L'Inde maintient des droits de douane relativement élevés sur les produits agricoles et automobiles. Dans les deux cas, le principal objectif de ces droits de douane est de protéger l'industrie nationale. L'agriculture en Inde est sui generis et sans équivalent parmi les grands pays du monde. Environ 50 % de la population indienne, pourtant gigantesque, dépend directement ou indirectement de l'agriculture. De plus, l'agriculture en Inde n'est pas mécanisée et les exploitations agricoles sont si petites que la pratique agricole est une question de survie et non de commerce. Demander à l'Inde d'ouvrir son secteur agricole aux importations revient à lui demander de se suicider, ce à quoi aucun gouvernement élu en Inde n'accepterait. Cette exigence est d'autant plus scandaleuse que les agriculteurs occidentaux bénéficient de subventions directes et indirectes.
Compte tenu de tout cela, l'Inde maintient des droits de douane relativement élevés sur les produits agricoles, avec des taux moyens d'environ 33 % sur la viande, les produits laitiers, les fruits et les céréales. Mais cela n'est pas surprenant si l'on considère que le taux moyen de l' Union européenne est de 37,5 % sur les produits laitiers, pouvant atteindre 205 %, et jusqu'à 261 % sur les fruits et légumes.
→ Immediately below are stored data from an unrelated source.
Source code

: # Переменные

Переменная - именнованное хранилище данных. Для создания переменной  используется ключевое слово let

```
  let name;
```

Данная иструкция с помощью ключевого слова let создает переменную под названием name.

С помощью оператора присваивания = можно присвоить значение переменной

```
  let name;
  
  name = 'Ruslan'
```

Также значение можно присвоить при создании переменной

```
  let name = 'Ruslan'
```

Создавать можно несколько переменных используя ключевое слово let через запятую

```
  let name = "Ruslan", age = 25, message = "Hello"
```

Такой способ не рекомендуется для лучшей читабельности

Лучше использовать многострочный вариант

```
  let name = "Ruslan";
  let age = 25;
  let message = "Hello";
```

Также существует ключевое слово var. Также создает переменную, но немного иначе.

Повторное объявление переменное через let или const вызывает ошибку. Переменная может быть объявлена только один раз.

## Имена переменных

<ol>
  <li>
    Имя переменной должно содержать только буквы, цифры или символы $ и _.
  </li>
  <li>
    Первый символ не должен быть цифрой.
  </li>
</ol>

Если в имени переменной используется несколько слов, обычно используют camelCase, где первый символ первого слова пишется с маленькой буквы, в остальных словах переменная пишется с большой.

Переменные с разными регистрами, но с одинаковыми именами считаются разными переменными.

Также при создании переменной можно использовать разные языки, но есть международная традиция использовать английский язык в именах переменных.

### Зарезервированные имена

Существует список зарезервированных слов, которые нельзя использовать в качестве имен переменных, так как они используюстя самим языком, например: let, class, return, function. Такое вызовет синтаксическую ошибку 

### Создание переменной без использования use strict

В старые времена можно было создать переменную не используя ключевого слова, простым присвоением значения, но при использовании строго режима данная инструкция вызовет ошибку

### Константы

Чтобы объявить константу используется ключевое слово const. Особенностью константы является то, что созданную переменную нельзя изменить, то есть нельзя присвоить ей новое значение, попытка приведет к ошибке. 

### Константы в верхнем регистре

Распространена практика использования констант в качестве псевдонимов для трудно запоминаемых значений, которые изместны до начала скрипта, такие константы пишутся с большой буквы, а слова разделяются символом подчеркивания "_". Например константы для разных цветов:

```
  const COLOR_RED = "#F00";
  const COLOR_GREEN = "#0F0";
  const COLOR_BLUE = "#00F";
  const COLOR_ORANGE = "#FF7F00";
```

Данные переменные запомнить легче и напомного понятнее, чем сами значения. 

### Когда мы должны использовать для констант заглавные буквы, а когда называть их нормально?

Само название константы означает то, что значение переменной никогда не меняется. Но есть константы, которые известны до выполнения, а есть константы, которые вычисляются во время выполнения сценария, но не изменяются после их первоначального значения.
Comparez cela au Japon , dont le taux est de 61,3 % sur les produits laitiers, pouvant atteindre 298 %, et jusqu'à 258 % sur les céréales, et 160 % sur la viande et les légumes. Ou la Corée du Sud , dont la moyenne est de 54 % sur les produits agricoles, avec 800 % sur les légumes et 300 % sur les fruits. Qui est le roi des droits de douane en agriculture, vous demanderez-vous? Quant aux automobiles, ce secteur crée un emploi massif et est crucial pour cette raison.
Même le niveau moyen simple des tarifs de l'Inde, à 15,98 %, est conforme aux normes mondiales pour les économies en développement. Le Bangladesh (14,1 %), l'Argentine (13,4 %) et la Turquie (16,2 %), qui sont toutes des pays ayant un PIB par habitant comparable ou supérieur, maintiennent des tarifs similaires ou plus élevés.
Concernant l'affirmation des États-Unis selon laquelle leurs exportations de produits non agricoles sont confrontées à des barrières tarifaires en Inde , il convient de noter que les exportateurs américains sont souvent confrontés à des tarifs égaux ou inférieurs à ceux de nombreux homologues asiatiques. Dans le secteur de l'électronique et de la technologie par exemple, l'Inde applique un tarif de 0 % à la plupart des matériels informatiques, des semi-conducteurs, des ordinateurs et des pièces associées, avec des tarifs moyens de 10,9 % sur l'électronique et de 8,3 % sur les machines informatiques.
En comparaison, le Vietnam applique un tarif de 8,5 % sur les équipements électroniques, pouvant atteindre 35 %. La Chine applique un tarif de 5,4 %, pouvant atteindre 20 % sur les produits électroniques, et jusqu'à 25 % sur les machines informatiques. L' Indonésie , quant à elle, applique un tarif de 6,3 % sur les équipements électroniques, pouvant atteindre 20 %, et jusqu'à 30 % sur les machines informatiques.
Il est vrai que l'Inde maintient une protection tarifaire justifiable pour ses marchés agricole, laitier et automobile pour des raisons valables. Mais son tarif appliqué pondéré par le commerce dans d'autres secteurs ne justifie en rien qu'on la qualifie de « roi des tarifs ».